AN EVALUATION OF SUBJECTIVE POVERTY DEFINITIONS: COMPARING RESULTS FROM THE U.S. AND THE NETHERLANDS
Klaas de Vos and
Thesia Garner
Review of Income and Wealth, 1991, vol. 37, issue 3, 267-285
Abstract:
In this paper, results of applying the subjective definition of poverty, introduced by Goedhart et al. (1977), in the U.S. and the Netherlands are compared. This definition focuses on the monetary amounts which people consider necessary to make ends meet for their households as provided in response to the Minimum Income Question (MIQ). National data from both countries in the early 1980s are analyzed.

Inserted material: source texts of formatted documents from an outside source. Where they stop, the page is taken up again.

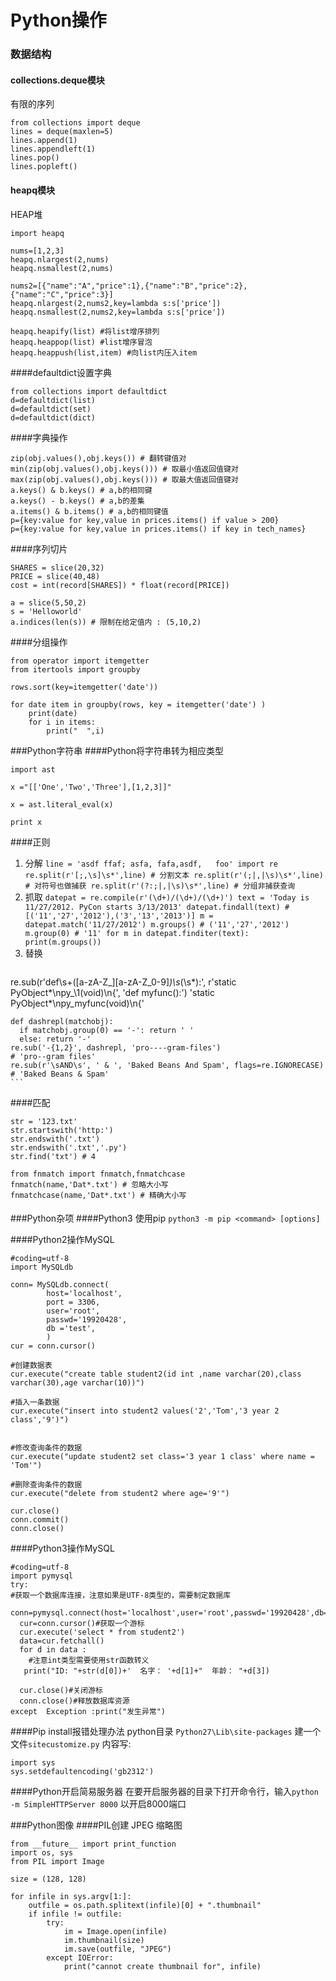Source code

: Python操作
===

### 数据结构

#### collections.deque模块
有限的序列
```
from collections import deque
lines = deque(maxlen=5)
lines.append(1)
lines.appendleft(1)
lines.pop()
lines.popleft()
```

#### heapq模块
HEAP堆
```
import heapq

nums=[1,2,3]
heapq.nlargest(2,nums)
heapq.nsmallest(2,nums)

nums2=[{"name":"A","price":1},{"name":"B","price":2},{"name":"C","price":3}]
heapq.nlargest(2,nums2,key=lambda s:s['price'])
heapq.nsmallest(2,nums2,key=lambda s:s['price'])

heapq.heapify(list) #将list增序排列
heapq.heappop(list) #list增序冒泡
heapq.heappush(list,item) #向list内压入item
```
####defaultdict设置字典
```
from collections import defaultdict
d=defaultdict(list)
d=defaultdict(set)
d=defaultdict(dict)
```
####字典操作
```
zip(obj.values(),obj.keys()) # 翻转键值对
min(zip(obj.values(),obj.keys())) # 取最小值返回值键对
max(zip(obj.values(),obj.keys())) # 取最大值返回值键对
a.keys() & b.keys() # a,b的相同键
a.keys() - b.keys() # a,b的差集
a.items() & b.items() # a,b的相同键值
p={key:value for key,value in prices.items() if value > 200}
p={key:value for key,value in prices.items() if key in tech_names}
```
####序列切片
```
SHARES = slice(20,32)
PRICE = slice(40,48)
cost = int(record[SHARES]) * float(record[PRICE])

a = slice(5,50,2)
s = 'Helloworld'
a.indices(len(s)) # 限制在给定值内 : (5,10,2)
```

####分组操作
```
from operator import itemgetter
from itertools import groupby

rows.sort(key=itemgetter('date'))

for date item in groupby(rows, key = itemgetter('date') )
	print(date)
	for i in items:
		print("  ",i)
```
###Python字符串
####Python将字符串转为相应类型

	import ast

	x ="[['One','Two','Three'],[1,2,3]]"

	x = ast.literal_eval(x)

	print x

####正则

1. 分解
		```
		line = 'asdf ffaf; asfa, fafa,asdf,   foo'
		import re
		re.split(r'[;,\s]\s*',line) # 分割文本
		re.split(r'(;|,|\s)\s*',line) # 对符号也做捕获
		re.split(r'(?:;|,|\s)\s*',line) # 分组非捕获查询
		```
1. 抓取
		```
		datepat = re.compile(r'(\d+)/(\d+)/(\d+)')
		text = 'Today is 11/27/2012. PyCon starts 3/13/2013'
		datepat.findall(text) # [('11','27','2012'),('3','13','2013')]
		m = datepat.match('11/27/2012')
		m.groups() # ('11','27','2012')
		m.group(0) # '11'
		for m in datepat.finditer(text):
				print(m.groups())
		```
1. 替换
	```
re.sub(r'def\s+([a-zA-Z_][a-zA-Z_0-9]*)\s*\(\s*\):',
        r'static PyObject*\npy_\1(void)\n{',
        'def myfunc():')
'static PyObject*\npy_myfunc(void)\n{'

	def dashrepl(matchobj):
	  if matchobj.group(0) == '-': return ' '
	  else: return '-'
	re.sub('-{1,2}', dashrepl, 'pro----gram-files')
	# 'pro--gram files'
	re.sub(r'\sAND\s', ' & ', 'Baked Beans And Spam', flags=re.IGNORECASE)
	# 'Baked Beans & Spam'
	```

####匹配
```
str = '123.txt'
str.startswith('http:')
str.endswith('.txt')
str.endswith('.txt','.py')
str.find('txt') # 4

from fnmatch import fnmatch,fnmatchcase
fnmatch(name,'Dat*.txt') # 忽略大小写
fnmatchcase(name,'Dat*.txt') # 精确大小写
```

####

###Python杂项
####Python3 使用pip
`python3 -m pip <command> [options]`

####Python2操作MySQL

	#coding=utf-8
	import MySQLdb

	conn= MySQLdb.connect(
	        host='localhost',
	        port = 3306,
	        user='root',
	        passwd='19920428',
	        db ='test',
	        )
	cur = conn.cursor()

	#创建数据表
	cur.execute("create table student2(id int ,name varchar(20),class varchar(30),age varchar(10))")

	#插入一条数据
	cur.execute("insert into student2 values('2','Tom','3 year 2 class','9')")


	#修改查询条件的数据
	cur.execute("update student2 set class='3 year 1 class' where name = 'Tom'")

	#删除查询条件的数据
	cur.execute("delete from student2 where age='9'")

	cur.close()
	conn.commit()
	conn.close()

####Python3操作MySQL

	#coding=utf-8
	import pymysql
	try:
	#获取一个数据库连接，注意如果是UTF-8类型的，需要制定数据库
	  conn=pymysql.connect(host='localhost',user='root',passwd='19920428',db='test',port=3306)
	  cur=conn.cursor()#获取一个游标
	  cur.execute('select * from student2')
	  data=cur.fetchall()
	  for d in data :
	    #注意int类型需要使用str函数转义
	   print("ID: "+str(d[0])+'  名字： '+d[1]+"  年龄： "+d[3])

	  cur.close()#关闭游标
	  conn.close()#释放数据库资源
	except  Exception :print("发生异常")

####Pip install报错处理办法
python目录 `Python27\Lib\site-packages` 建一个文件`sitecustomize.py`
内容写:

	import sys
	sys.setdefaultencoding('gb2312')

####Python开启简易服务器
在要开启服务器的目录下打开命令行，输入`python -m SimpleHTTPServer 8000` 以开启8000端口

###Python图像
####PIL创建 JPEG 缩略图
```
from __future__ import print_function
import os, sys
from PIL import Image

size = (128, 128)

for infile in sys.argv[1:]:
    outfile = os.path.splitext(infile)[0] + ".thumbnail"
    if infile != outfile:
        try:
            im = Image.open(infile)
            im.thumbnail(size)
            im.save(outfile, "JPEG")
        except IOError:
            print("cannot create thumbnail for", infile)
```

In regressions of reported minimum income, corrections are made for the omission of income components and selective non‐response. For the first time the relationship between fixed expenditures and the MIQ is examined. Factors significantly related to reported minimum income include household income, household composition, age, education, sex, region, fixed expenditures, and whether the household experienced recent income changes. The income elasticity appears to be smaller in the U.S. than in the Netherlands, while the effects of other socioeconomic factors are greater. On average, the resulting subjective income thresholds are above official poverty lines, but more so in the U.S. than in the Nerherlands. Whether thresholds based on answers to MIQs should be regarded as poverty lines remains open to question.